== Task prompt ==
When a line of the entries contains "used", please list that line.

== Stored data ==
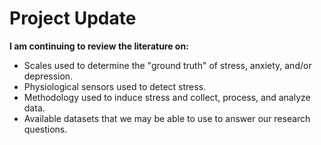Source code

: # Project Update

**I am continuing to review the literature on:**
* Scales used to determine the "ground truth" of stress, anxiety, and/or depression.
* Physiological sensors used to detect stress.
* Methodology used to induce stress and collect, process, and analyze data.
* Available datasets that we may be able to use to answer our research questions.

== Result of this exercise ==
* Scales used to determine the "ground truth" of stress, anxiety, and/or depression.
* Physiological sensors used to detect stress.
* Methodology used to induce stress and collect, process, and analyze data.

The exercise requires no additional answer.